→ Work item: In the data below, the answer is the run of lines from the line containing "- xio.zoxte.dns.navy: 失败" through the line containing "- xio.std.kesug.com: 失败", both included; print it exactly and nothing else.

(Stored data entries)
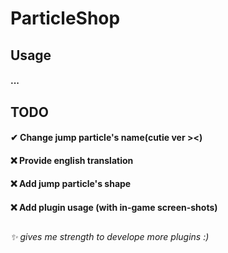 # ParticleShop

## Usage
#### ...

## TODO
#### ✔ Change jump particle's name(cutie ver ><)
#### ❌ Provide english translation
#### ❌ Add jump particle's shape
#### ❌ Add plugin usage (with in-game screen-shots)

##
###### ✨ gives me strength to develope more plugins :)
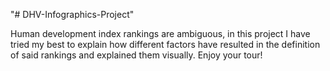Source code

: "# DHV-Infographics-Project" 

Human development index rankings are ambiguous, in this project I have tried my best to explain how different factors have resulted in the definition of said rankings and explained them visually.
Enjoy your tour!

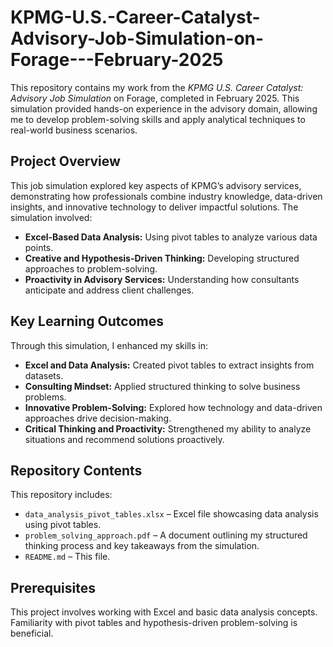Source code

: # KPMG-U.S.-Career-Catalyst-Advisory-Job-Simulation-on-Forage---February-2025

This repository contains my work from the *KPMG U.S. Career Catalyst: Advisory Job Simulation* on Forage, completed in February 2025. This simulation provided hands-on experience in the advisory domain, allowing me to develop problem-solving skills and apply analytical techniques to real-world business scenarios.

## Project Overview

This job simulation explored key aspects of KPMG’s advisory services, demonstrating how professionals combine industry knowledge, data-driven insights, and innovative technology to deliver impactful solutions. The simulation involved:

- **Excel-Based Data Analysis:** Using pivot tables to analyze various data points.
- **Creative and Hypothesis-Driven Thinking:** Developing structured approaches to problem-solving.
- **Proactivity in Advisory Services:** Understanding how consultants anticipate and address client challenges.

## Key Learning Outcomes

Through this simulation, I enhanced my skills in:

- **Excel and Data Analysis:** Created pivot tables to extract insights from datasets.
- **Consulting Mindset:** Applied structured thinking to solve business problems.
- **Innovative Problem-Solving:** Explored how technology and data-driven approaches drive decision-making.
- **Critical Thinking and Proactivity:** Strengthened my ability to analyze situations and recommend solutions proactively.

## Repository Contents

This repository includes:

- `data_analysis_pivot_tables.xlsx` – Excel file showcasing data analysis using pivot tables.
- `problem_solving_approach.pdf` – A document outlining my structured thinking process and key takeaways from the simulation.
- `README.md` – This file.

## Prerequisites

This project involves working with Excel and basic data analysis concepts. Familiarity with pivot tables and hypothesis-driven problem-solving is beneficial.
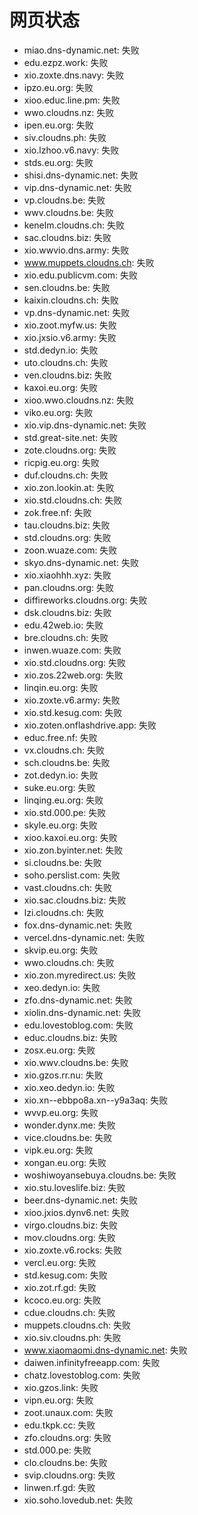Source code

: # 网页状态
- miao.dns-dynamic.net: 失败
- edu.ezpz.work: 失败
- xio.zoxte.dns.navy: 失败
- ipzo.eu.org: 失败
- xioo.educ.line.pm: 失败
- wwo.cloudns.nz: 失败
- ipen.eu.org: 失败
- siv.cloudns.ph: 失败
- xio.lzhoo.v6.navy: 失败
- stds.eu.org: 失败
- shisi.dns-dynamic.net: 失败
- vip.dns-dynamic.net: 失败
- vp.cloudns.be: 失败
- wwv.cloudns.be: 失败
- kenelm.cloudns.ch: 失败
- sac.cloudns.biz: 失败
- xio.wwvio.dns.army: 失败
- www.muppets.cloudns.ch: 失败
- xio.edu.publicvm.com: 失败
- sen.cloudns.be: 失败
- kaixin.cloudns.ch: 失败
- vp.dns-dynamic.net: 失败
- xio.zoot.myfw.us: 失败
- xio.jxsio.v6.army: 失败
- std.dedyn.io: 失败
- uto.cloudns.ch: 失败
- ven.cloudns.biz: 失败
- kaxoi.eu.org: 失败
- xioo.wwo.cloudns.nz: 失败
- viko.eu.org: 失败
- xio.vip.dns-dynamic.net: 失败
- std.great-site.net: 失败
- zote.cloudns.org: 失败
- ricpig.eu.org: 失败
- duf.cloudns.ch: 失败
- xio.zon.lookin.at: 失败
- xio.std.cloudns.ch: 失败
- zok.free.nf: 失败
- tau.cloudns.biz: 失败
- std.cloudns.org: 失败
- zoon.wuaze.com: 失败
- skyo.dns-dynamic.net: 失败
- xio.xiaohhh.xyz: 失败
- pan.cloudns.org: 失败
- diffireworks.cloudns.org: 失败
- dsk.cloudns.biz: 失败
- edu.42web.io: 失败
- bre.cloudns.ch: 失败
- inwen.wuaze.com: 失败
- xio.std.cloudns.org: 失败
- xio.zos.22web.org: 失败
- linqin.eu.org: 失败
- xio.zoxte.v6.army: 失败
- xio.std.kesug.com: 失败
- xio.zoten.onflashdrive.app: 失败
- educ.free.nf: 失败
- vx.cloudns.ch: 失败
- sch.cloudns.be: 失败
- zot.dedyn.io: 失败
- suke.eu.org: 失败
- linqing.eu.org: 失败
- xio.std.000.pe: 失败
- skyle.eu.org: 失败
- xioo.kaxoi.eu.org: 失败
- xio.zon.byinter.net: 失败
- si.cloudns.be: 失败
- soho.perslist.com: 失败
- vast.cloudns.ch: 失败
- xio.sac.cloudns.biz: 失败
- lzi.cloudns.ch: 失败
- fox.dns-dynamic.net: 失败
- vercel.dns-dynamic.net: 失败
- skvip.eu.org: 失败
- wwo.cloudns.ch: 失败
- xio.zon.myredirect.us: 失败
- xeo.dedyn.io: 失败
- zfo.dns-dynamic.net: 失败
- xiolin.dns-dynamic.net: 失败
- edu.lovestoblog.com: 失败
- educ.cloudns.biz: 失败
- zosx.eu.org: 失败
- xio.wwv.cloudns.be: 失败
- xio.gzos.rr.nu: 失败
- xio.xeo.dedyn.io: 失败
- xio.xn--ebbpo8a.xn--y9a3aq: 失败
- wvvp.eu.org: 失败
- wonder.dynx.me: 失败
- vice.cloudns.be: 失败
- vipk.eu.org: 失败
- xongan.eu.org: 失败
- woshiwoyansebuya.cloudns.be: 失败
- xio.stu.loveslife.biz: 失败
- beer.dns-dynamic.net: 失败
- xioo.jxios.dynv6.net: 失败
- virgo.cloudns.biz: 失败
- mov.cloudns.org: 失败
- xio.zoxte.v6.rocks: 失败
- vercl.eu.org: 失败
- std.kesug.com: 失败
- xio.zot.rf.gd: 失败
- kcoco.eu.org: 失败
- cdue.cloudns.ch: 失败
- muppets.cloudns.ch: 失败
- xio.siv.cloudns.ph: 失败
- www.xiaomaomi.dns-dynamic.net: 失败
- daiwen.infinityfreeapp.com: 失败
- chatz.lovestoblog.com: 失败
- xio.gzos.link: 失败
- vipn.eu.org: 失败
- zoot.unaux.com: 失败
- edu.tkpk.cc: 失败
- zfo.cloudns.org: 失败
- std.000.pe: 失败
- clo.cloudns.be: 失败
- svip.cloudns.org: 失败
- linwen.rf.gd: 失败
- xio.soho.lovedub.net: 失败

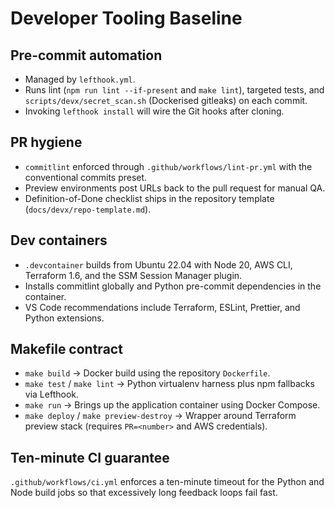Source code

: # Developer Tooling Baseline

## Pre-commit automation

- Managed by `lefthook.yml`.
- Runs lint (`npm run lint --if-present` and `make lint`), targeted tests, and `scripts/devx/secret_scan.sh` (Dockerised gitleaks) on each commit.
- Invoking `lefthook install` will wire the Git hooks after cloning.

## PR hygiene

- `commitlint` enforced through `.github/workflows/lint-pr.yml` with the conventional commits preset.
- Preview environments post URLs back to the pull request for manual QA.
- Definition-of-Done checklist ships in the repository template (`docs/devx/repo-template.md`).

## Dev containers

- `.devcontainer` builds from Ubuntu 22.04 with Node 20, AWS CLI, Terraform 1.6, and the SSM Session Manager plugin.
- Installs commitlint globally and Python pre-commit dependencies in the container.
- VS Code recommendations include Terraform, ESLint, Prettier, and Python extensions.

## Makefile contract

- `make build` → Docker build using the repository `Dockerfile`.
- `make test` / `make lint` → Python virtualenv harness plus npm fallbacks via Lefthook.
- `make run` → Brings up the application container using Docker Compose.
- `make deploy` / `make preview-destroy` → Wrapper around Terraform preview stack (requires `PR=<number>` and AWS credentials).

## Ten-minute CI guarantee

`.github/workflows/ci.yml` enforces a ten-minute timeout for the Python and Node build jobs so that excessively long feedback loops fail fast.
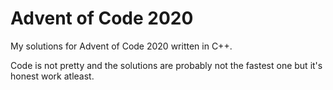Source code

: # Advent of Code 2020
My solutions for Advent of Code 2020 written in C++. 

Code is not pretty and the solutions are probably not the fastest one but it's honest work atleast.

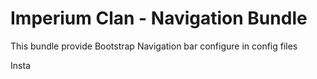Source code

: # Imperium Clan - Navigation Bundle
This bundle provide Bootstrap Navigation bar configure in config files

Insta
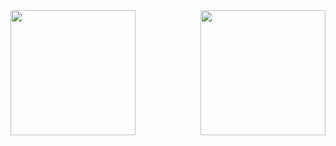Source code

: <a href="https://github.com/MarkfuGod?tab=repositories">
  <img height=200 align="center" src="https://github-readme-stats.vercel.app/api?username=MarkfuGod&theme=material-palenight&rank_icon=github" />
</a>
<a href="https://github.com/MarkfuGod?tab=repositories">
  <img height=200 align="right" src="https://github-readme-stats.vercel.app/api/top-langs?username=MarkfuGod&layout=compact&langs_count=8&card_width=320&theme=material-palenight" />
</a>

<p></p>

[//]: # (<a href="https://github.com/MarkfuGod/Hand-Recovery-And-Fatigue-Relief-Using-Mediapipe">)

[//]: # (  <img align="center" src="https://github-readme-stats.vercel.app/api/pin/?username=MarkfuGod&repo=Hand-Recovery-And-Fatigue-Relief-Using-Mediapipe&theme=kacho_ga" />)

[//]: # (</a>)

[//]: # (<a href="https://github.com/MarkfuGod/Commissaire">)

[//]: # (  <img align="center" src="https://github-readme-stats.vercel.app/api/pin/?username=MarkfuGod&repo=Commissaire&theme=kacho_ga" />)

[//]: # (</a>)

→ Answer to this exercise:
- xio.zoxte.dns.navy: 失败
- ipzo.eu.org: 失败
- xioo.educ.line.pm: 失败
- wwo.cloudns.nz: 失败
- ipen.eu.org: 失败
- siv.cloudns.ph: 失败
- xio.lzhoo.v6.navy: 失败
- stds.eu.org: 失败
- shisi.dns-dynamic.net: 失败
- vip.dns-dynamic.net: 失败
- vp.cloudns.be: 失败
- wwv.cloudns.be: 失败
- kenelm.cloudns.ch: 失败
- sac.cloudns.biz: 失败
- xio.wwvio.dns.army: 失败
- www.muppets.cloudns.ch: 失败
- xio.edu.publicvm.com: 失败
- sen.cloudns.be: 失败
- kaixin.cloudns.ch: 失败
- vp.dns-dynamic.net: 失败
- xio.zoot.myfw.us: 失败
- xio.jxsio.v6.army: 失败
- std.dedyn.io: 失败
- uto.cloudns.ch: 失败
- ven.cloudns.biz: 失败
- kaxoi.eu.org: 失败
- xioo.wwo.cloudns.nz: 失败
- viko.eu.org: 失败
- xio.vip.dns-dynamic.net: 失败
- std.great-site.net: 失败
- zote.cloudns.org: 失败
- ricpig.eu.org: 失败
- duf.cloudns.ch: 失败
- xio.zon.lookin.at: 失败
- xio.std.cloudns.ch: 失败
- zok.free.nf: 失败
- tau.cloudns.biz: 失败
- std.cloudns.org: 失败
- zoon.wuaze.com: 失败
- skyo.dns-dynamic.net: 失败
- xio.xiaohhh.xyz: 失败
- pan.cloudns.org: 失败
- diffireworks.cloudns.org: 失败
- dsk.cloudns.biz: 失败
- edu.42web.io: 失败
- bre.cloudns.ch: 失败
- inwen.wuaze.com: 失败
- xio.std.cloudns.org: 失败
- xio.zos.22web.org: 失败
- linqin.eu.org: 失败
- xio.zoxte.v6.army: 失败
- xio.std.kesug.com: 失败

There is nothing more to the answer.